## WHAT TO DO
Copy out each line from the material where the word "without" is found.

## EXERCISE INPUT
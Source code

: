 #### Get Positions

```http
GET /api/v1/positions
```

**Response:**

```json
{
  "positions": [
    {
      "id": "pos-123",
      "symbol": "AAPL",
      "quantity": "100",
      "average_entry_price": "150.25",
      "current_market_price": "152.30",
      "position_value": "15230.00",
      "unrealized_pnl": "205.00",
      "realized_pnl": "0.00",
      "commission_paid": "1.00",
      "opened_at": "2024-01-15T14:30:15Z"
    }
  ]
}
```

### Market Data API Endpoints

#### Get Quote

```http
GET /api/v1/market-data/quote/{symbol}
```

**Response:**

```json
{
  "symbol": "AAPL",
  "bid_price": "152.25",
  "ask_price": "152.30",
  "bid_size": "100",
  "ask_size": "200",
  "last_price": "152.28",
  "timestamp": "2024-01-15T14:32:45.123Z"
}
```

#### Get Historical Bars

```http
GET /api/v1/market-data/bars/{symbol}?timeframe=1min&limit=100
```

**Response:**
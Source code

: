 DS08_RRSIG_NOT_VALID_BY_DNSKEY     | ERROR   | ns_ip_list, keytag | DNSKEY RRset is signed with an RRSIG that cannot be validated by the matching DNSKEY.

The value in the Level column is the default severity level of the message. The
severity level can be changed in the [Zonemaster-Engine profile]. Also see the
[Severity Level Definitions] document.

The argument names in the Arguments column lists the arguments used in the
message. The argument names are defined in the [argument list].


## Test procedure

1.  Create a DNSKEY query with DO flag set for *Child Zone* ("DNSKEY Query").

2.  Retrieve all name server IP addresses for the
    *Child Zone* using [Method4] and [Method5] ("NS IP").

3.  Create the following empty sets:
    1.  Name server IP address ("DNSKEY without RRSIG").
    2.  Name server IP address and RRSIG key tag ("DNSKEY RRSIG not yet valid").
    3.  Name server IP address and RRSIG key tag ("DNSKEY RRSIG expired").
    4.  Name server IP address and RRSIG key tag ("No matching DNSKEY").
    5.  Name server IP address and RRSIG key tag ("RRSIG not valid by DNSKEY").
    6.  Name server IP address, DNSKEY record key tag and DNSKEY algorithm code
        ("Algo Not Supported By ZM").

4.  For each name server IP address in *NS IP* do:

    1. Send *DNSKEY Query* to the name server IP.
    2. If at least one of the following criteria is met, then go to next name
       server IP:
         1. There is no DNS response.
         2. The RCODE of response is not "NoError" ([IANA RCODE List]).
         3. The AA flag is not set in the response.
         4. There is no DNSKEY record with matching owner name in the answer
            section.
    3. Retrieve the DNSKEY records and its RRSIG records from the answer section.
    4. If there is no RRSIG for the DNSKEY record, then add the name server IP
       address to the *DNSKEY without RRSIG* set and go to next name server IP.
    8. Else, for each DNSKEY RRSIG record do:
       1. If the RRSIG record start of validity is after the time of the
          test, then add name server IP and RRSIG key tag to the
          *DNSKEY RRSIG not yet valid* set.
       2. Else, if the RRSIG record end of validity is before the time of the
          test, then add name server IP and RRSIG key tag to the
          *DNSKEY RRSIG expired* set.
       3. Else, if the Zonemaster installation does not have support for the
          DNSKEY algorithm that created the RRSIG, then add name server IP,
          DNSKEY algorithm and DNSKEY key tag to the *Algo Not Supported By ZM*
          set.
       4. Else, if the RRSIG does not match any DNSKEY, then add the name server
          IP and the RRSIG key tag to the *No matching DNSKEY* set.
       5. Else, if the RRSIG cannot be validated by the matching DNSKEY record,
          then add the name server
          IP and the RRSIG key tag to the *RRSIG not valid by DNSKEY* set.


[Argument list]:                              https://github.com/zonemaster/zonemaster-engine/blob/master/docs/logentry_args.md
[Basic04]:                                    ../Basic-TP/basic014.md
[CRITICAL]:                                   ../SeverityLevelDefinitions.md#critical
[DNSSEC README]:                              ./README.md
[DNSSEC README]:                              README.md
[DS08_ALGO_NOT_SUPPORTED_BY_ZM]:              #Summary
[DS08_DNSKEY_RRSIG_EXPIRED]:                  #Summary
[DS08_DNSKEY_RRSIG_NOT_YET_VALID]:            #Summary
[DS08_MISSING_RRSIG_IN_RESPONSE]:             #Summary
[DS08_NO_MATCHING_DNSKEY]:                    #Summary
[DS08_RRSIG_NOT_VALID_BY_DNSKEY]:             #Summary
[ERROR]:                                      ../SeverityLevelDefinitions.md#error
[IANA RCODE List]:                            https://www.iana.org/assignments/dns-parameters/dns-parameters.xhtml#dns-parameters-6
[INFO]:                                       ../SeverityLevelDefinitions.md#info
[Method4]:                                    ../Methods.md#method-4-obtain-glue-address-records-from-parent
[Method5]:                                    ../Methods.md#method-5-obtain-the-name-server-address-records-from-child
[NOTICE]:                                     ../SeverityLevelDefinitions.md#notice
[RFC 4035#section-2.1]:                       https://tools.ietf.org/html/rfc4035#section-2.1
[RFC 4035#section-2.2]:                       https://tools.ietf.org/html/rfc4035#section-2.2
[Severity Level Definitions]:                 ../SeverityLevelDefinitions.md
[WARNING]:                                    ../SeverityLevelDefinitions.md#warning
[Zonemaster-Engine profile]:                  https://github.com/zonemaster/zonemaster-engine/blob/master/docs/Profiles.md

## RESPONSE AREA
    1.  Name server IP address ("DNSKEY without RRSIG").
       address to the *DNSKEY without RRSIG* set and go to next name server IP.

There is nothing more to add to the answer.